### Exercise
Which lines of the records below contain the string "master"? Report each of them.

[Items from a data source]
%%

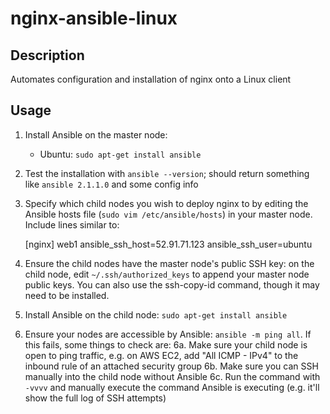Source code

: # nginx-ansible-linux

## Description

Automates configuration and installation of nginx onto a Linux client

## Usage

1. Install Ansible on the master node:
    * Ubuntu: `sudo apt-get install ansible`

2. Test the installation with `ansible --version`; should return something like `ansible 2.1.1.0` and some config info

3. Specify which child nodes you wish to deploy nginx to by editing the Ansible hosts file (`sudo vim /etc/ansible/hosts`) in your master node. Include lines similar to:

    [nginx]
    web1 ansible_ssh_host=52.91.71.123 ansible_ssh_user=ubuntu

4. Ensure the child nodes have the master node's public SSH key: on the child node, edit `~/.ssh/authorized_keys` to append your master node public keys. You can also use the ssh-copy-id command, though it may need to be installed.

5. Install Ansible on the child node: `sudo apt-get install ansible`

6. Ensure your nodes are accessible by Ansible: `ansible -m ping all`. If this fails, some things to check are:
    6a. Make sure your child node is open to ping traffic, e.g. on AWS EC2, add "All ICMP - IPv4" to the inbound rule of an attached security group
    6b. Make sure you can SSH manually into the child node without Ansible 
    6c. Run the command with `-vvvv` and manually execute the command Ansible is executing (e.g. it'll show the full log of SSH attempts)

%%

### Answer box
1. Install Ansible on the master node:
3. Specify which child nodes you wish to deploy nginx to by editing the Ansible hosts file (`sudo vim /etc/ansible/hosts`) in your master node. Include lines similar to:
4. Ensure the child nodes have the master node's public SSH key: on the child node, edit `~/.ssh/authorized_keys` to append your master node public keys. You can also use the ssh-copy-id command, though it may need to be installed.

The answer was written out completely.